▶ PROBLEM DETAILS
The data below must be returned in full and exactly.

---*---

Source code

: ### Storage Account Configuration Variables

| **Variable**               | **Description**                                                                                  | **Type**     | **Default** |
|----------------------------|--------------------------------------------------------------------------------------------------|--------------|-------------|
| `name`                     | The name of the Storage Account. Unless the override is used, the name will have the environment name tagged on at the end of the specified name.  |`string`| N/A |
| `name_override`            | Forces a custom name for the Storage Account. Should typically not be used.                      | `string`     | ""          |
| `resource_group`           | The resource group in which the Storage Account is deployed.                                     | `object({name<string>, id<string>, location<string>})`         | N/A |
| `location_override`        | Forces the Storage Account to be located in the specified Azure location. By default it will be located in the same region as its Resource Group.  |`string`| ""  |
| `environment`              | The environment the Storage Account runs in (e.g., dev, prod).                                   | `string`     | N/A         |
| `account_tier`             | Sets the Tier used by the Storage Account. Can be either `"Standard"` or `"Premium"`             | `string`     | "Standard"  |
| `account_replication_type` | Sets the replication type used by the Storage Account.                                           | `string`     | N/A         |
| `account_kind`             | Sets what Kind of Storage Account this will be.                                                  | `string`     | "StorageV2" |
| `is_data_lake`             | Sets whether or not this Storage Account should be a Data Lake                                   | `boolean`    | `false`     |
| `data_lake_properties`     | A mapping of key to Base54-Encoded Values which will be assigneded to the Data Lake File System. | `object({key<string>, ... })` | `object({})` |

---*---

▶ EXPECTED OUTPUT
Source code

: ### Storage Account Configuration Variables

| **Variable**               | **Description**                                                                                  | **Type**     | **Default** |
|----------------------------|--------------------------------------------------------------------------------------------------|--------------|-------------|
| `name`                     | The name of the Storage Account. Unless the override is used, the name will have the environment name tagged on at the end of the specified name.  |`string`| N/A |
| `name_override`            | Forces a custom name for the Storage Account. Should typically not be used.                      | `string`     | ""          |
| `resource_group`           | The resource group in which the Storage Account is deployed.                                     | `object({name<string>, id<string>, location<string>})`         | N/A |
| `location_override`        | Forces the Storage Account to be located in the specified Azure location. By default it will be located in the same region as its Resource Group.  |`string`| ""  |
| `environment`              | The environment the Storage Account runs in (e.g., dev, prod).                                   | `string`     | N/A         |
| `account_tier`             | Sets the Tier used by the Storage Account. Can be either `"Standard"` or `"Premium"`             | `string`     | "Standard"  |
| `account_replication_type` | Sets the replication type used by the Storage Account.                                           | `string`     | N/A         |
| `account_kind`             | Sets what Kind of Storage Account this will be.                                                  | `string`     | "StorageV2" |
| `is_data_lake`             | Sets whether or not this Storage Account should be a Data Lake                                   | `boolean`    | `false`     |
| `data_lake_properties`     | A mapping of key to Base54-Encoded Values which will be assigneded to the Data Lake File System. | `object({key<string>, ... })` | `object({})` |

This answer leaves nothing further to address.